Task brief: Since the records include pictures, leave those out while you reproduce exactly and only the lines from the one containing "图鉴进度是200/226" through the one containing "(4) Notwithstanding anything", inclusive.

+--

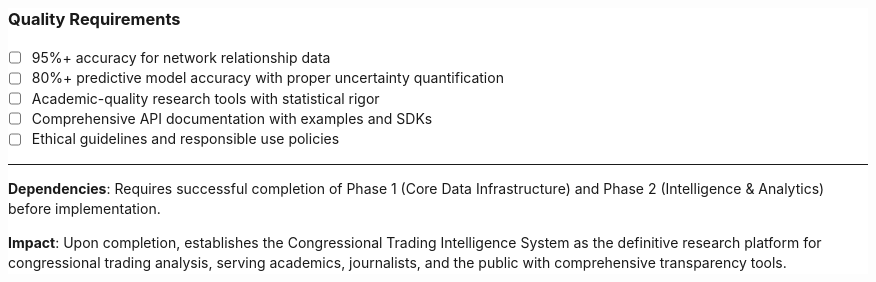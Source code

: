 ### Quality Requirements
- [ ] 95%+ accuracy for network relationship data
- [ ] 80%+ predictive model accuracy with proper uncertainty quantification
- [ ] Academic-quality research tools with statistical rigor
- [ ] Comprehensive API documentation with examples and SDKs
- [ ] Ethical guidelines and responsible use policies

---

**Dependencies**: Requires successful completion of Phase 1 (Core Data Infrastructure) and Phase 2 (Intelligence & Analytics) before implementation.

**Impact**: Upon completion, establishes the Congressional Trading Intelligence System as the definitive research platform for congressional trading analysis, serving academics, journalists, and the public with comprehensive transparency tools.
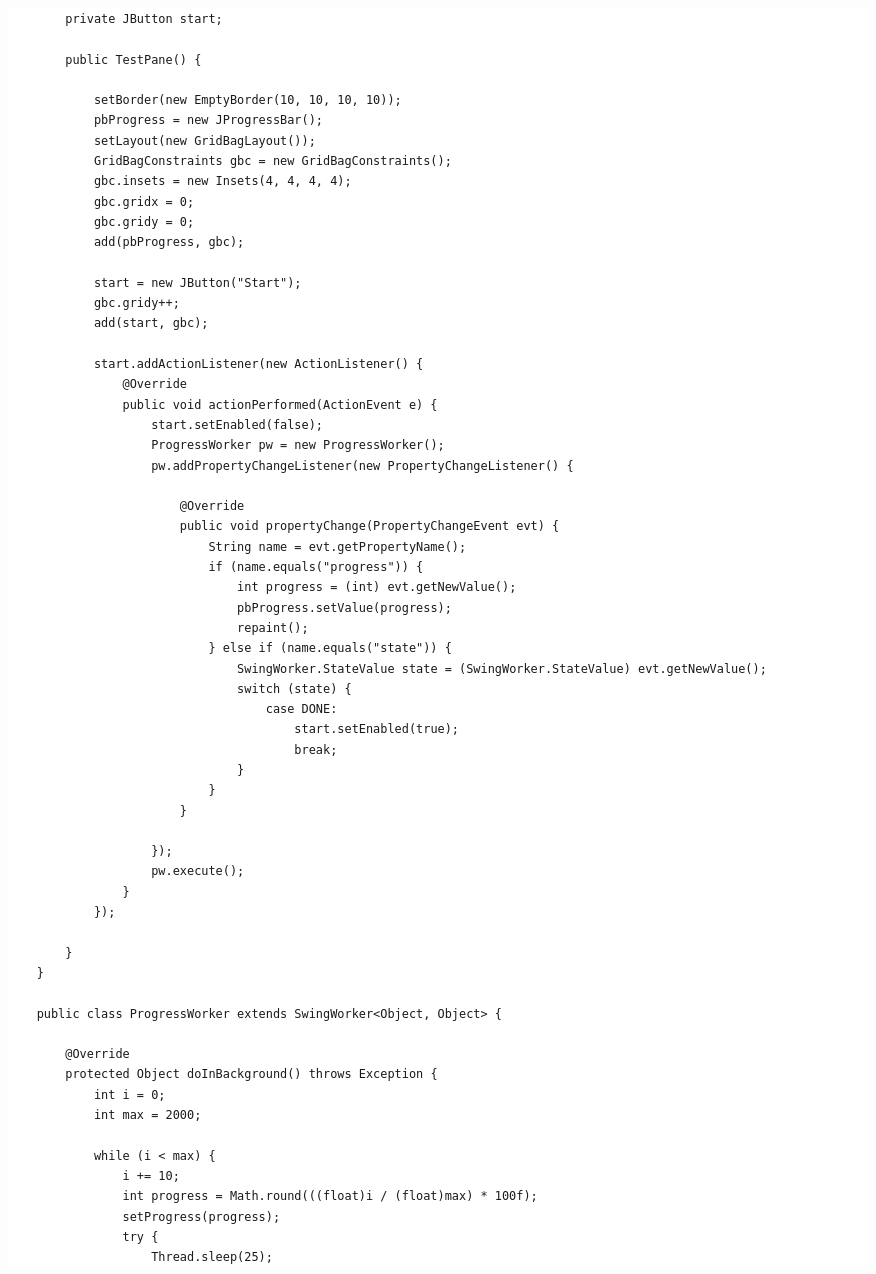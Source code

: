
 ```
        private JButton start;

        public TestPane() {

            setBorder(new EmptyBorder(10, 10, 10, 10));
            pbProgress = new JProgressBar();
            setLayout(new GridBagLayout());
            GridBagConstraints gbc = new GridBagConstraints();
            gbc.insets = new Insets(4, 4, 4, 4);
            gbc.gridx = 0;
            gbc.gridy = 0;
            add(pbProgress, gbc);

            start = new JButton("Start");
            gbc.gridy++;
            add(start, gbc);

            start.addActionListener(new ActionListener() {
                @Override
                public void actionPerformed(ActionEvent e) {
                    start.setEnabled(false);
                    ProgressWorker pw = new ProgressWorker();
                    pw.addPropertyChangeListener(new PropertyChangeListener() {

                        @Override
                        public void propertyChange(PropertyChangeEvent evt) {
                            String name = evt.getPropertyName();
                            if (name.equals("progress")) {
                                int progress = (int) evt.getNewValue();
                                pbProgress.setValue(progress);
                                repaint();
                            } else if (name.equals("state")) {
                                SwingWorker.StateValue state = (SwingWorker.StateValue) evt.getNewValue();
                                switch (state) {
                                    case DONE:
                                        start.setEnabled(true);
                                        break;
                                }
                            }
                        }

                    });
                    pw.execute();
                }
            });

        }
    }

    public class ProgressWorker extends SwingWorker<Object, Object> {

        @Override
        protected Object doInBackground() throws Exception {
            int i = 0;
            int max = 2000;

            while (i < max) {
                i += 10;
                int progress = Math.round(((float)i / (float)max) * 100f);
                setProgress(progress);
                try {
                    Thread.sleep(25);
```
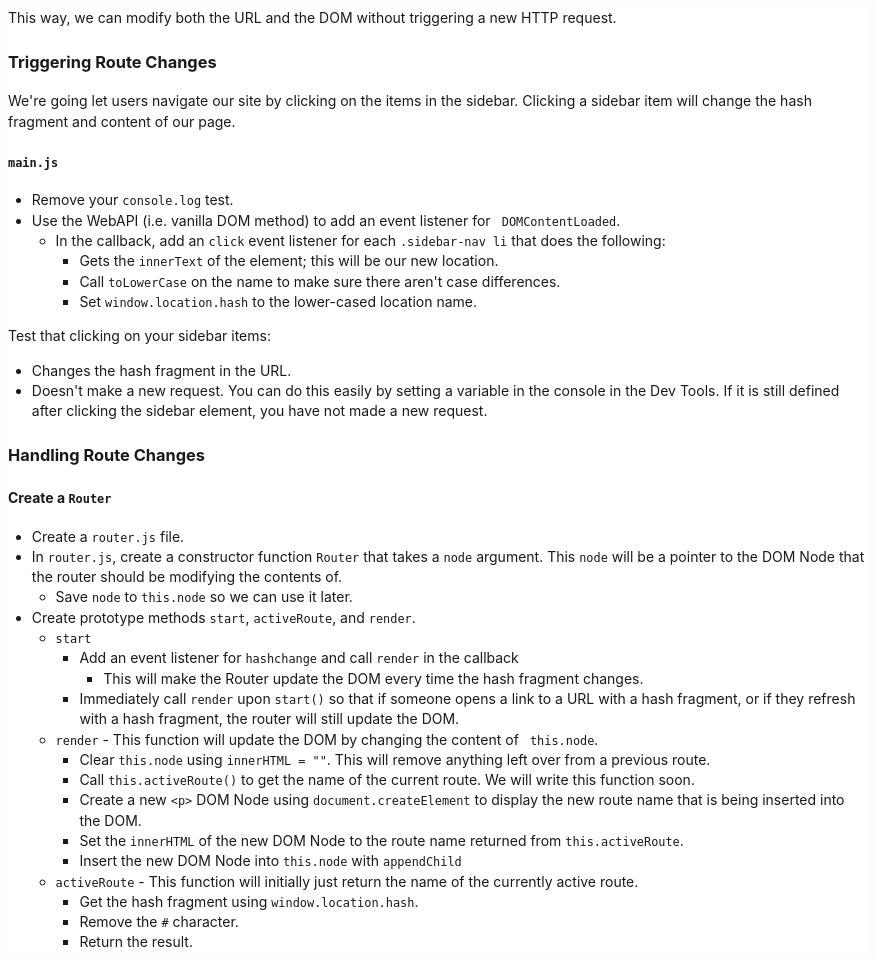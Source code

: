 This way, we can modify both the URL and the DOM without triggering a new HTTP
request.

### Triggering Route Changes

We're going let users navigate our site by clicking on the items in the sidebar.
Clicking a sidebar item will change the hash fragment and content of our page.

#### `main.js`

* Remove your `console.log` test.
* Use the WebAPI (i.e. vanilla DOM method) to add an event listener for `
DOMContentLoaded`.
  * In the callback, add an `click` event listener for each `.sidebar-nav li` that does the following:
    * Gets the `innerText` of the element; this will be our new location.
    * Call `toLowerCase` on the name to make sure there aren't case differences.
    * Set `window.location.hash` to the lower-cased location name.

Test that clicking on your sidebar items:
* Changes the hash fragment in the URL.
* Doesn't make a new request. You can do this easily by setting a variable in the
  console in the Dev Tools. If it is still defined after clicking the sidebar
  element, you have not made a new request.

### Handling Route Changes

#### Create a `Router`

* Create a `router.js` file.
* In `router.js`, create a constructor function `Router` that takes a `node`
argument. This `node` will be a pointer to the DOM Node that the router should
be modifying the contents of.
  * Save `node` to `this.node` so we can use it later.
* Create prototype methods `start`, `activeRoute`, and `render`.
  * `start`
    * Add an event listener for `hashchange` and call `render` in the callback
      * This will make the Router update the DOM every time the hash fragment
        changes.
    * Immediately call `render` upon `start()` so that if someone opens a link to
    a URL with a hash fragment, or if they refresh with a hash fragment, the
    router will still update the DOM.
  * `render` - This function will update the DOM by changing the content of `
  this.node`.
    * Clear `this.node` using `innerHTML = ""`. This will remove anything left
      over from a previous route.
    * Call `this.activeRoute()` to get the name of the current route. We will write
      this function soon.
    * Create a new `<p>` DOM Node using `document.createElement` to display
      the new route name that is being inserted into the DOM.
    * Set the `innerHTML` of the new DOM Node to the route name returned from
      `this.activeRoute`.
    * Insert the new DOM Node into `this.node` with `appendChild`
  * `activeRoute` - This function will initially just return the name of the
    currently active route.
    * Get the hash fragment using `window.location.hash`.
    * Remove the `#` character.
    * Return the result.
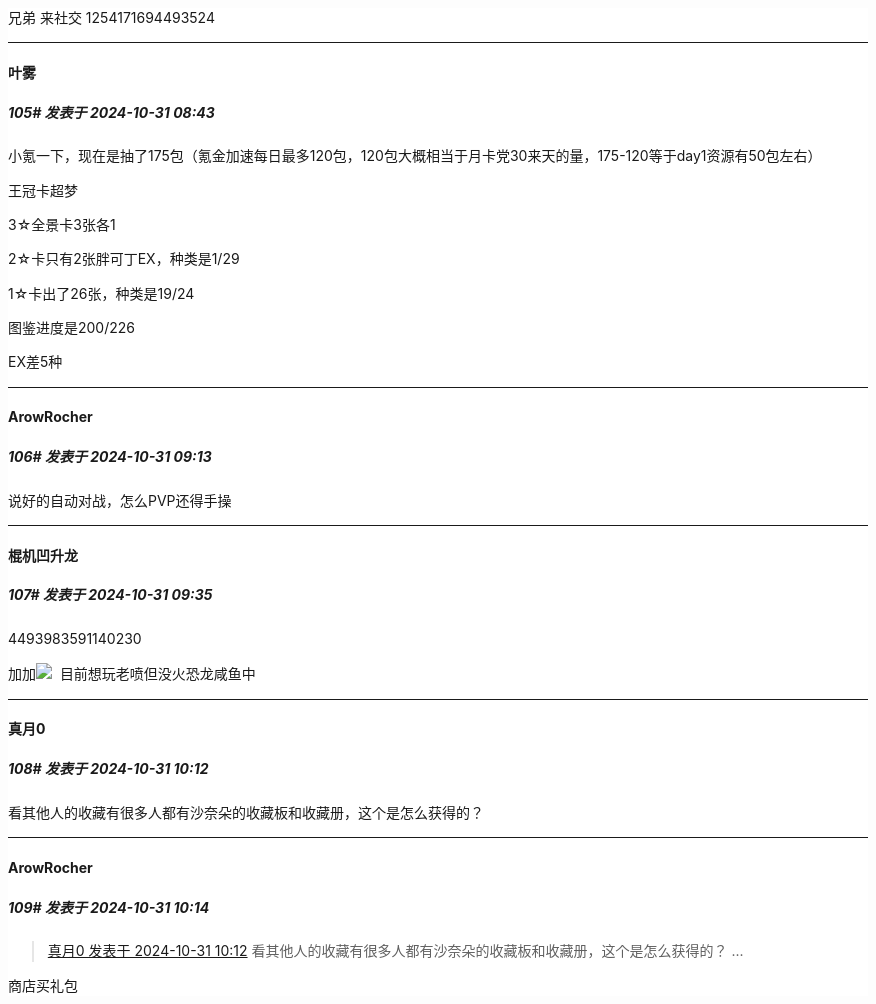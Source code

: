 兄弟 来社交
1254171694493524


*****

####  叶雾  
##### 105#       发表于 2024-10-31 08:43

小氪一下，现在是抽了175包（氪金加速每日最多120包，120包大概相当于月卡党30来天的量，175-120等于day1资源有50包左右）

王冠卡超梦

3☆全景卡3张各1

2☆卡只有2张胖可丁EX，种类是1/29

1☆卡出了26张，种类是19/24

图鉴进度是200/226

EX差5种


*****

####  ArowRocher  
##### 106#       发表于 2024-10-31 09:13

说好的自动对战，怎么PVP还得手操


*****

####  棍机凹升龙  
##### 107#       发表于 2024-10-31 09:35

4493983591140230

加加<img src="https://static.saraba1st.com/image/smiley/face2017/067.png" referrerpolicy="no-referrer">  目前想玩老喷但没火恐龙咸鱼中


*****

####  真月0  
##### 108#       发表于 2024-10-31 10:12

看其他人的收藏有很多人都有沙奈朵的收藏板和收藏册，这个是怎么获得的？

*****

####  ArowRocher  
##### 109#       发表于 2024-10-31 10:14

<blockquote><a href="httphttps://bbs.saraba1st.com/2b/forum.php?mod=redirect&amp;goto=findpost&amp;pid=66583636&amp;ptid=2201083" target="_blank">真月0 发表于 2024-10-31 10:12</a>
看其他人的收藏有很多人都有沙奈朵的收藏板和收藏册，这个是怎么获得的？ ...</blockquote>
商店买礼包
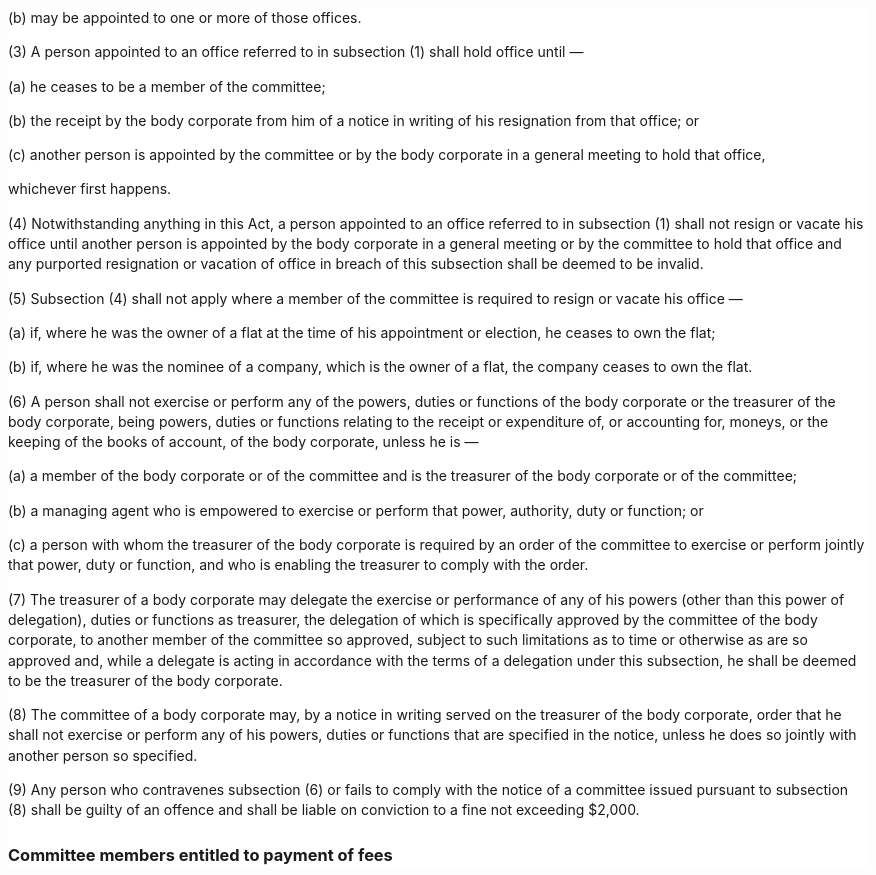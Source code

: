 (b) may be appointed to one or more of those offices.

(3) A person appointed to an office referred to in subsection (1) shall hold office until —

(a) he ceases to be a member of the committee;

(b) the receipt by the body corporate from him of a notice in writing of his resignation from that office; or

(c) another person is appointed by the committee or by the body corporate in a general meeting to hold that office,

whichever first happens.

(4) Notwithstanding anything in this Act, a person appointed to an office referred to in subsection (1) shall not resign or vacate his office until another person is appointed by the body corporate in a general meeting or by the committee to hold that office and any purported resignation or vacation of office in breach of this subsection shall be deemed to be invalid.

(5) Subsection (4) shall not apply where a member of the committee is required to resign or vacate his office —

(a) if, where he was the owner of a flat at the time of his appointment or election, he ceases to own the flat;

(b) if, where he was the nominee of a company, which is the owner of a flat, the company ceases to own the flat.

(6) A person shall not exercise or perform any of the powers, duties or functions of the body corporate or the treasurer of the body corporate, being powers, duties or functions relating to the receipt or expenditure of, or accounting for, moneys, or the keeping of the books of account, of the body corporate, unless he is —

(a) a member of the body corporate or of the committee and is the treasurer of the body corporate or of the committee;

(b) a managing agent who is empowered to exercise or perform that power, authority, duty or function; or

(c) a person with whom the treasurer of the body corporate is required by an order of the committee to exercise or perform jointly that power, duty or function, and who is enabling the treasurer to comply with the order.

(7) The treasurer of a body corporate may delegate the exercise or performance of any of his powers (other than this power of delegation), duties or functions as treasurer, the delegation of which is specifically approved by the committee of the body corporate, to another member of the committee so approved, subject to such limitations as to time or otherwise as are so approved and, while a delegate is acting in accordance with the terms of a delegation under this subsection, he shall be deemed to be the treasurer of the body corporate.

(8) The committee of a body corporate may, by a notice in writing served on the treasurer of the body corporate, order that he shall not exercise or perform any of his powers, duties or functions that are specified in the notice, unless he does so jointly with another person so specified.

(9) Any person who contravenes subsection (6) or fails to comply with the notice of a committee issued pursuant to subsection (8) shall be guilty of an offence and shall be liable on conviction to a fine not exceeding $2,000.

### Committee members entitled to payment of fees

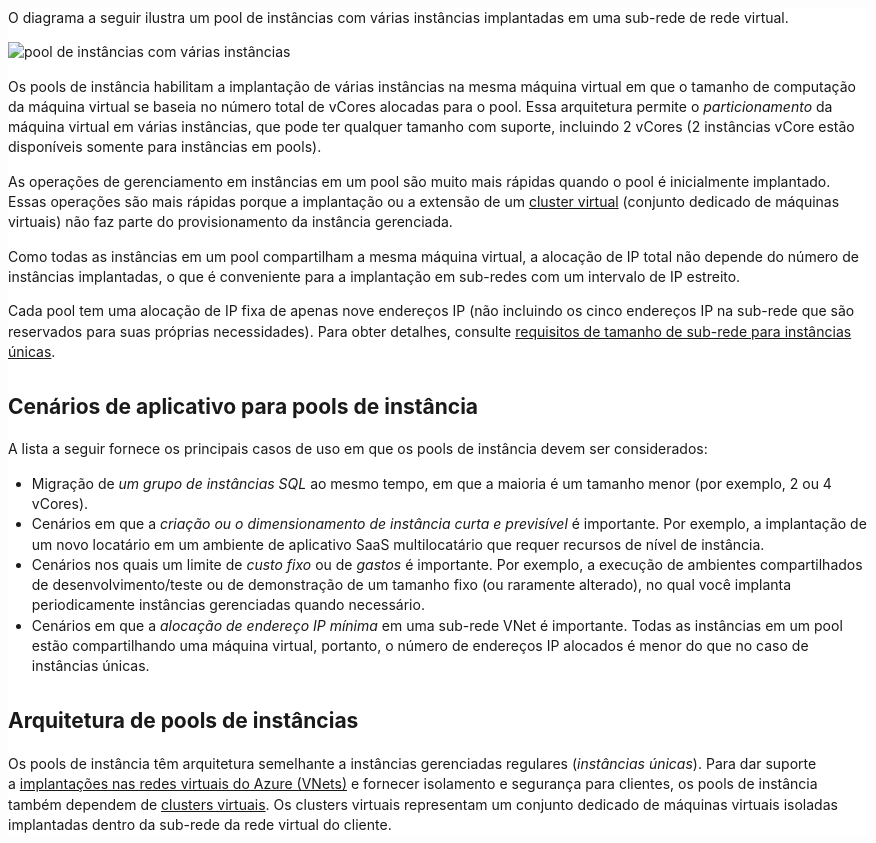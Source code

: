 O diagrama a seguir ilustra um pool de instâncias com várias instâncias implantadas em uma sub-rede de rede virtual.

![pool de instâncias com várias instâncias](./media/sql-database-instance-pools/instance-pools1.png)

Os pools de instância habilitam a implantação de várias instâncias na mesma máquina virtual em que o tamanho de computação da máquina virtual se baseia no número total de vCores alocadas para o pool. Essa arquitetura permite o *particionamento* da máquina virtual em várias instâncias, que pode ter qualquer tamanho com suporte, incluindo 2 vCores (2 instâncias vCore estão disponíveis somente para instâncias em pools).

As operações de gerenciamento em instâncias em um pool são muito mais rápidas quando o pool é inicialmente implantado. Essas operações são mais rápidas porque a implantação ou a extensão de um [cluster virtual](sql-database-managed-instance-connectivity-architecture.md#high-level-connectivity-architecture) (conjunto dedicado de máquinas virtuais) não faz parte do provisionamento da instância gerenciada.

Como todas as instâncias em um pool compartilham a mesma máquina virtual, a alocação de IP total não depende do número de instâncias implantadas, o que é conveniente para a implantação em sub-redes com um intervalo de IP estreito.

Cada pool tem uma alocação de IP fixa de apenas nove endereços IP (não incluindo os cinco endereços IP na sub-rede que são reservados para suas próprias necessidades). Para obter detalhes, consulte [requisitos de tamanho de sub-rede para instâncias únicas](sql-database-managed-instance-determine-size-vnet-subnet.md).

## <a name="application-scenarios-for-instance-pools"></a>Cenários de aplicativo para pools de instância

A lista a seguir fornece os principais casos de uso em que os pools de instância devem ser considerados:

- Migração de *um grupo de instâncias SQL* ao mesmo tempo, em que a maioria é um tamanho menor (por exemplo, 2 ou 4 vCores).
- Cenários em que a *criação ou o dimensionamento de instância curta e previsível* é importante. Por exemplo, a implantação de um novo locatário em um ambiente de aplicativo SaaS multilocatário que requer recursos de nível de instância.
- Cenários nos quais um limite de *custo fixo* ou de *gastos* é importante. Por exemplo, a execução de ambientes compartilhados de desenvolvimento/teste ou de demonstração de um tamanho fixo (ou raramente alterado), no qual você implanta periodicamente instâncias gerenciadas quando necessário.
- Cenários em que a *alocação de endereço IP mínima* em uma sub-rede VNet é importante. Todas as instâncias em um pool estão compartilhando uma máquina virtual, portanto, o número de endereços IP alocados é menor do que no caso de instâncias únicas.


## <a name="architecture-of-instance-pools"></a>Arquitetura de pools de instâncias

Os pools de instância têm arquitetura semelhante a instâncias gerenciadas regulares (*instâncias únicas*). Para dar suporte a [implantações nas redes virtuais do Azure (VNets)](../virtual-network/virtual-network-for-azure-services.md#deploy-azure-services-into-virtual-networks) e fornecer isolamento e segurança para clientes, os pools de instância também dependem de [clusters virtuais](sql-database-managed-instance-connectivity-architecture.md#high-level-connectivity-architecture). Os clusters virtuais representam um conjunto dedicado de máquinas virtuais isoladas implantadas dentro da sub-rede da rede virtual do cliente.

+--

Result:
图鉴进度是200/226

EX差5种


*****

####  ArowRocher  
##### 106#       发表于 2024-10-31 09:13

说好的自动对战，怎么PVP还得手操


*****

####  棍机凹升龙  
##### 107#       发表于 2024-10-31 09:35

4493983591140230

加加<img src="https://static.saraba1st.com/image/smiley/face2017/067.png" referrerpolicy="no-referrer">  目前想玩老喷但没火恐龙咸鱼中


*****

####  真月0  
##### 108#       发表于 2024-10-31 10:12

看其他人的收藏有很多人都有沙奈朵的收藏板和收藏册，这个是怎么获得的？

*****

####  ArowRocher  
##### 109#       发表于 2024-10-31 10:14

<blockquote><a href="httphttps://bbs.saraba1st.com/2b/forum.php?mod=redirect&amp;goto=findpost&amp;pid=66583636&amp;ptid=2201083" target="_blank">真月0 发表于 2024-10-31 10:12</a>
看其他人的收藏有很多人都有沙奈朵的收藏板和收藏册，这个是怎么获得的？ ...</blockquote>
商店买礼包
Source code

: (b) may be appointed to one or more of those offices.

(3) A person appointed to an office referred to in subsection (1) shall hold office until —

(a) he ceases to be a member of the committee;

(b) the receipt by the body corporate from him of a notice in writing of his resignation from that office; or

(c) another person is appointed by the committee or by the body corporate in a general meeting to hold that office,

whichever first happens.

(4) Notwithstanding anything in this Act, a person appointed to an office referred to in subsection (1) shall not resign or vacate his office until another person is appointed by the body corporate in a general meeting or by the committee to hold that office and any purported resignation or vacation of office in breach of this subsection shall be deemed to be invalid.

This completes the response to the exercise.